FINDING 2: HOPE VI is showing impressive results in helping residents move from welfare to work. The number of residents earning income has increased by as much as 30 percent.

HOPE VI occurred in the context of welfare reform. The Personal Responsibility and Work Opportunity Reconciliation Act changed the old welfare system. Operating in this new environment, a central focus of HOPE VI projects is to help residents overcome obstacles to work, and placing residents in employment - many with impressive results. In every one of the HOPE VI projects studied, there was a substantial increase in the number and percentage of residents earning income, and average earnings have increased substantially - by as much as 30%.

  • Milwaukee - between 1995 and 1998 the percentage of long-term Hillside Terrace families with some level of earning rose from 27% to 69%. During the same period, the average income of long-term residents with earnings rose from $9,353 to $12,346 per year.
  • Baltimore - family incomes at Lafayette Courts averaged $6,099 in 1993 and only 14% of families had any earned income. In March 1999, family incomes had risen to $8,641 and 26% of households heads were wage earners.

FINDING 3: HOPE VI is helping residents move into the economic mainstream by stressing improved education, job training, and computer literacy.

Creating new educational opportunities for children and adults is a central feature of HOPE VI. In virtually every HOPE VI site, a range of new educational programs and partnerships has been established. In some cases, new schools have been built.
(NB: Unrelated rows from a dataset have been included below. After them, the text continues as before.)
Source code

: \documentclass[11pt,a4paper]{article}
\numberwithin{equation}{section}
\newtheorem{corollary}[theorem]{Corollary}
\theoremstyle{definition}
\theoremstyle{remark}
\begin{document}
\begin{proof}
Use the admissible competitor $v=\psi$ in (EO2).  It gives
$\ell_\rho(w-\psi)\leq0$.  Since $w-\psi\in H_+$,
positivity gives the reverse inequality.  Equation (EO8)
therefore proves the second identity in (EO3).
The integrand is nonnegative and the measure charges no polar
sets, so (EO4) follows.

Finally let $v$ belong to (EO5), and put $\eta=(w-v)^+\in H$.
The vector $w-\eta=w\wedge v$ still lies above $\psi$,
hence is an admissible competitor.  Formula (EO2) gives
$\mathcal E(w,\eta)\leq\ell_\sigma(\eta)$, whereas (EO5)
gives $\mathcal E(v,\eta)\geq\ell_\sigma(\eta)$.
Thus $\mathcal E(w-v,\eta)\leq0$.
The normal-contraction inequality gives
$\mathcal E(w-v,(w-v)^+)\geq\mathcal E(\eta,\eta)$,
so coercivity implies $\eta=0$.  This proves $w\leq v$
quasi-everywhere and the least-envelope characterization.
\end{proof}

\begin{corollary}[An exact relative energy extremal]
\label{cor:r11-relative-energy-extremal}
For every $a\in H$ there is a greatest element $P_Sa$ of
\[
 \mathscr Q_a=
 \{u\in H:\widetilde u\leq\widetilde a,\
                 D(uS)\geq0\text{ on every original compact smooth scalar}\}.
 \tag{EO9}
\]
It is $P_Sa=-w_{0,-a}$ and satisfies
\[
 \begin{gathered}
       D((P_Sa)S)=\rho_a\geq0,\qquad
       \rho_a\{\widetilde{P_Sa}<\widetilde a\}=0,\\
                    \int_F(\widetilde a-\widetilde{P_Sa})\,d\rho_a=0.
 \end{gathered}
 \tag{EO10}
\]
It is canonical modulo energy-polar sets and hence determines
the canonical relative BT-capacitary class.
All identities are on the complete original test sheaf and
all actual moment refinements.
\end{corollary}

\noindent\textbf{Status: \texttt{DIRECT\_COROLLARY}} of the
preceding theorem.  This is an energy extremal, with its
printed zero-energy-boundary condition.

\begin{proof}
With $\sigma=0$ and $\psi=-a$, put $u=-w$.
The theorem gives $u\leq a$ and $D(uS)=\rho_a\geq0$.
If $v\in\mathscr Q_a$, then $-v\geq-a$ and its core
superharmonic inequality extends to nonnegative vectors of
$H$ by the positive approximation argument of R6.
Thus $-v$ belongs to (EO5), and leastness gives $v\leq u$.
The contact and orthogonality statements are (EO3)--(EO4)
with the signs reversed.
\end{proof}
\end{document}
In others, several colleges and universities have become community partners with HOPE VI communities. They offer computer training, job-readiness skills, entrepreneurial business skills, and preparation for the GED and College Board tests.
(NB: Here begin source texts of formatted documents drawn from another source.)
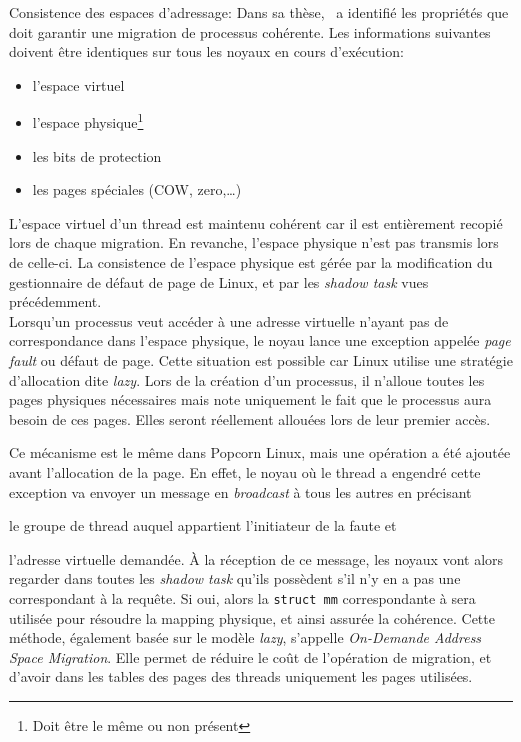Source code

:       \begin{paragraph}{Consistence des espaces d'adressage:}
        Dans sa thèse,~\citeauthor{katz2013popcorn} a identifié les propriétés
        que doit garantir une migration de processus cohérente. Les informations
        suivantes doivent être identiques sur tous les noyaux en cours
        d'exécution:
        \begin{itemize}
          \item l'espace virtuel
          \item l'espace physique\footnote{Doit être le même ou non présent}
          \item les bits de protection
          \item les pages spéciales (COW, zero,\ldots)\\
        \end{itemize}

        L'espace virtuel d'un thread est maintenu cohérent car il est
        entièrement recopié lors de chaque migration. En revanche, l'espace
        physique n'est pas transmis lors de celle-ci. La consistence de l'espace
        physique est gérée par la modification du gestionnaire de défaut de page
        de Linux, et par les \textit{shadow task} vues précédemment.\\

        Lorsqu'un processus veut accéder à une adresse virtuelle n'ayant pas de
        correspondance dans l'espace physique, le noyau lance une exception
        appelée \textit{page fault} ou défaut de page. Cette situation est
        possible car Linux utilise une stratégie d'allocation dite
        \textit{lazy}. Lors de la création d'un processus, il n'alloue toutes
        les pages physiques nécessaires mais note uniquement le fait que le
        processus aura besoin de ces pages. Elles seront réellement allouées
        lors de leur premier accès.

        Ce mécanisme est le même dans Popcorn Linux, mais une opération a été
        ajoutée avant l'allocation de la page. En effet, le noyau où le thread a
        engendré cette exception va envoyer un message en \textit{broadcast} à
        tous les autres en précisant\benumline \item le groupe de thread auquel
        appartient l'initiateur de la faute et \item l'adresse virtuelle
        demandée\eenumline. À la réception de ce message, les noyaux vont alors
        regarder dans toutes les \textit{shadow task} qu'ils possèdent s'il n'y
        en a pas une correspondant à la requête. Si oui, alors la \texttt{struct
          mm} correspondante à sera utilisée pour résoudre la mapping physique,
        et ainsi assurée la cohérence. Cette méthode, également basée sur le
        modèle \textit{lazy}, s'appelle \textit{On-Demande Address Space
          Migration}. Elle permet de réduire le coût de l'opération de
        migration, et d'avoir dans les tables des pages des threads uniquement
        les pages utilisées.


\end{paragraph}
  • Atlanta - the Atlanta Public Schools, with support from area corporations, built a $12 million state-of-the-art technical magnet school. Today children of Coca-Cola and Georgia Tech employees attend classes alongside the children of families living in public housing adjacent to the revitalized Centennial Place.
  • Seattle - South Seattle Community College is a community partner, while the Seattle Children's Art Museum runs a successful arts program at the NewHolly HOPE VI development.
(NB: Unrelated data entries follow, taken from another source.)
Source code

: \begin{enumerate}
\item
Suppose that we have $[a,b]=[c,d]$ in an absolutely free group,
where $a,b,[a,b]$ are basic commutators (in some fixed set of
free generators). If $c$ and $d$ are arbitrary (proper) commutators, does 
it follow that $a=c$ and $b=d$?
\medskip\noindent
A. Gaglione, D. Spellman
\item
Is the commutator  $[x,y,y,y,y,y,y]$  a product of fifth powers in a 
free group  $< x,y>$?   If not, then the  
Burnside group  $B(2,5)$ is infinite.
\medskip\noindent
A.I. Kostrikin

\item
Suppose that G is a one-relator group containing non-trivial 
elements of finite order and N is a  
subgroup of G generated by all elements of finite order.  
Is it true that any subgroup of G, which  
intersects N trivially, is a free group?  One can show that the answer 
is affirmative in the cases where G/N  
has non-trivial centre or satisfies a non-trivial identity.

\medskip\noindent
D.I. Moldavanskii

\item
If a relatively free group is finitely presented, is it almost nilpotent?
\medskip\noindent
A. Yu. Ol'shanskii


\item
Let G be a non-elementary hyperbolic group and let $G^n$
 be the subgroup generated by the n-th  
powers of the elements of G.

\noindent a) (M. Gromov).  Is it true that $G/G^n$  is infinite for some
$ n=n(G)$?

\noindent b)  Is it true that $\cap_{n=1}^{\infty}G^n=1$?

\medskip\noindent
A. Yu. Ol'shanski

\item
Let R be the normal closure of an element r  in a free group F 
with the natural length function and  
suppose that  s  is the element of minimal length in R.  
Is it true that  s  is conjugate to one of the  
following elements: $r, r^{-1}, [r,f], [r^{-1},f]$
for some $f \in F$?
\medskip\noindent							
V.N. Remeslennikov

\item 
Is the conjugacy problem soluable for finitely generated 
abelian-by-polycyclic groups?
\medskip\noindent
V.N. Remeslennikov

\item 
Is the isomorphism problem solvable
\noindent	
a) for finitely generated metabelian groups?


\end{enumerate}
A number of HOPE VI sites have set up pre-apprenticeship programs with the AFL-CIO's carpenters and painters union to prepare public housing residents for careers in the skilled trades.

  • Atlanta - a HOPE VI job training program, carried out in partnership with Atlanta's corporate community, has placed 53 residents with a set of 61 participating businesses
  • Oakland - construction and other jobs generated by HOPE VI employed 59 residents. Through a partnership with the carpenters and Painters Union, 35 residents were trained, 90% of whom are now employed with salaries ranging from $10.40 to $30.50 per hour

A major focus of virtually every HOPE VI site has been to bridge the digital divide, by establishing computer technology centers that provide residents with access to computers and computer training.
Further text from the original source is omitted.